LA QUIETE DOPO LA TEMPESTA…
Fatti forza. Hai le spalle forti. (Cit.)
Voglio cominciare così con questa citazione che ritengo sia perfetta e la più adeguata a sintetizzare tutte le altre che ho ricevuto per solidarietà.
Ne approfitto per ringraziarvi tutti.
Allora, come promesso la mia attività amministrativa e politica riprende dal punto in cui è stata interrotta e cioè dai progetti posti in essere e che seguirò passo passo fino alla loro conclusione.
Stamattina sono stato a Santa Venere ed ho visto con mia estrema soddisfazione che è stata già installata la cabina elettrica che ospiterà i gruppi elettrogeni che alimenteranno sia le pompe di svuotamento sia tutto l’impianto semaforico.
Bisogna fare presto perché siamo a rischio allagamento, visto le varie instabilità meteorologiche.
Ho proseguito poi nel visitare il laghetto del ring verde ed ho constatato che il livello dell’acqua è già sufficiente per scongiurare danni alla fauna che vive in quel paradiso e che presto, molto presto tornerà tale.
Vi continuerò a tenere aggiornati sulla vicenda.
Per ultimo e non perché sia meno importante, voglio spendere qualche parola in merito alla revoca della delega alla protezione civile.
Ebbene ho chiesto io al Sindaco che mi venisse revocata.
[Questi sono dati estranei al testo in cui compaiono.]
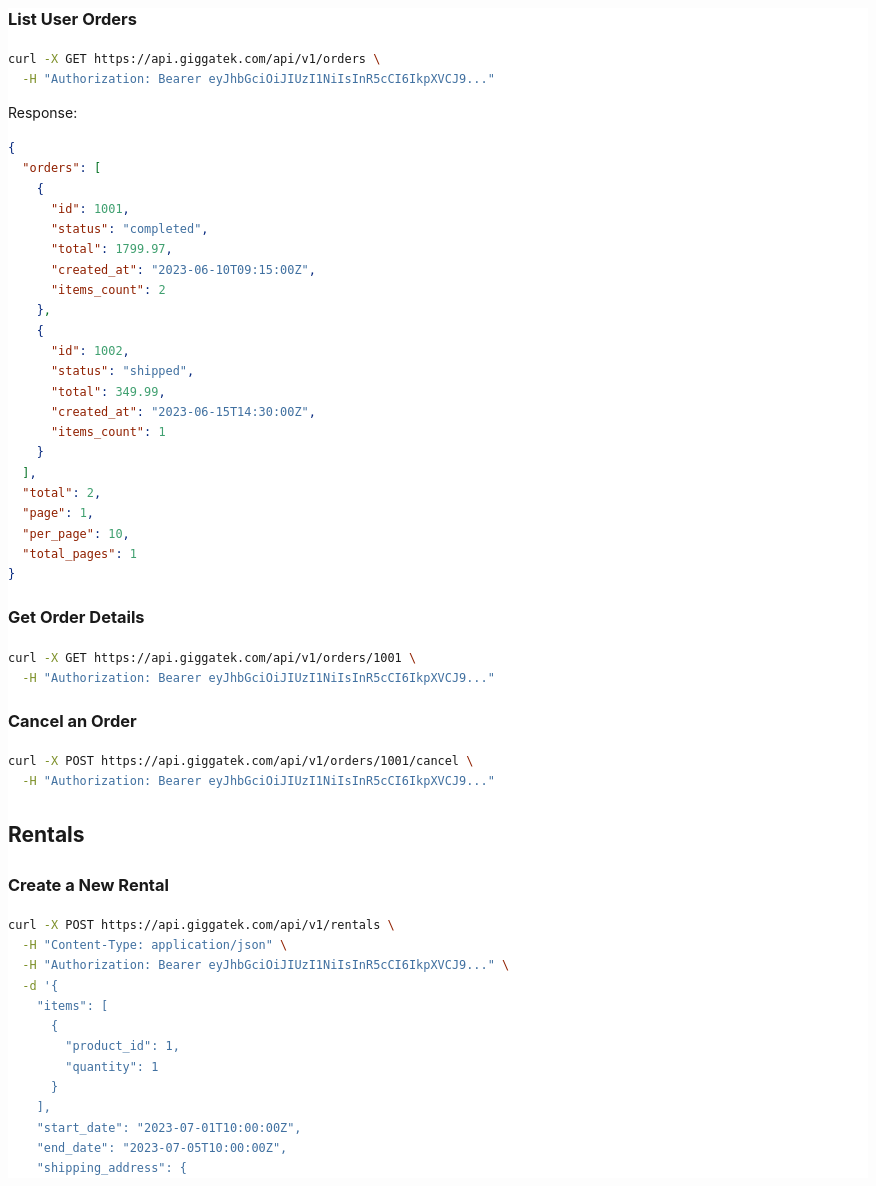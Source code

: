 ### List User Orders

```bash
curl -X GET https://api.giggatek.com/api/v1/orders \
  -H "Authorization: Bearer eyJhbGciOiJIUzI1NiIsInR5cCI6IkpXVCJ9..."
```

Response:

```json
{
  "orders": [
    {
      "id": 1001,
      "status": "completed",
      "total": 1799.97,
      "created_at": "2023-06-10T09:15:00Z",
      "items_count": 2
    },
    {
      "id": 1002,
      "status": "shipped",
      "total": 349.99,
      "created_at": "2023-06-15T14:30:00Z",
      "items_count": 1
    }
  ],
  "total": 2,
  "page": 1,
  "per_page": 10,
  "total_pages": 1
}
```

### Get Order Details

```bash
curl -X GET https://api.giggatek.com/api/v1/orders/1001 \
  -H "Authorization: Bearer eyJhbGciOiJIUzI1NiIsInR5cCI6IkpXVCJ9..."
```

### Cancel an Order

```bash
curl -X POST https://api.giggatek.com/api/v1/orders/1001/cancel \
  -H "Authorization: Bearer eyJhbGciOiJIUzI1NiIsInR5cCI6IkpXVCJ9..."
```

## Rentals

### Create a New Rental

```bash
curl -X POST https://api.giggatek.com/api/v1/rentals \
  -H "Content-Type: application/json" \
  -H "Authorization: Bearer eyJhbGciOiJIUzI1NiIsInR5cCI6IkpXVCJ9..." \
  -d '{
    "items": [
      {
        "product_id": 1,
        "quantity": 1
      }
    ],
    "start_date": "2023-07-01T10:00:00Z",
    "end_date": "2023-07-05T10:00:00Z",
    "shipping_address": {
```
L’ho chiesto perché ho una struttura ossea che ancora mi regge. Nessuno mi dica cosa devo fare. Era una delega che imponeva di essere una sorta di segretario.
Io non sono il segretario di nessuno.
Il mio peso specifico in termini di azioni e decisioni nel nostro gruppo di Protezione civile non è mutato.
Tutto questo grazie all’adeguamento del nuovo regolamento alla legge numero 1 del 2 gennaio 2018.
Adeguamento che abbiamo fatto insieme il sottoscritto e il viceprefetto Michele Lastella, approfitto fin d’ora per ringraziarlo ancora.
Il nuovo regolamento prevede che sarà sempre l’assemblea elettiva a nominare i responsabili. L’assemblea elettiva è costituita dai volontari tutti.
La Protezione Civile è libera, menomale aggiungo!
#senzapadrini
#senzapadroni
#nonsifermailventoconlemani
#consiglierecomunaledimarcianise

QUI SOTTO IL POST DI LINA SCIALLA

Moglie consigliere Golino
Uno dei compiti di un consigliere comunale è quello di denunciare e raccogliere le problematiche del proprio paese, per poi cercare di risolverle. In questo, e non perché sono di parte, il consigliere Golino ha avuto sempre una particolare attenzione, nonché audacia e bravura che lo contraddistinguono. Da quando ha avuto l’incarico di coordinatore della protezione civile, ha preso a cuore l’importanza del suo compito sociale, interessandosi e coinvolgendo i suoi ragazzi (apprezzandoli e valorizzandoli uno ad uno) a tutte le iniziative sociali di cui Marcianise è stata coinvolta. Il lungo periodo, purtroppo, della pandemia lo ha tenuto impegnato in azioni di solidarietà determinanti per la città a discapito del proprio lavoro e nonché della propria famiglia (chi meglio di me può affermarlo). Ha messo a disposizione del gruppo tutte le sue capacità organizzative, gestionali e risolutive dovute anche alla sua professione. Insomma ha dato e da sempre il massimo. Per queste sue doti, il sindaco giustamente lo ha nominato come suo delegato. Non voglio credere che la scelta di togliergli la delega sia perché il consigliere abbia denunciato un possibile disastro ambientale della sua città, provvedendo poi subito a rimediarlo con il proprio gruppo di protezione civile. Questa la vedo come assurdità da parte del sindaco (persona di cui nutro una profonda stima, avendo avuto la possibilità di conoscerlo).

Denunciare una problematica è doveroso ed è ancora più doveroso provvedere alla soluzione di un problema comune.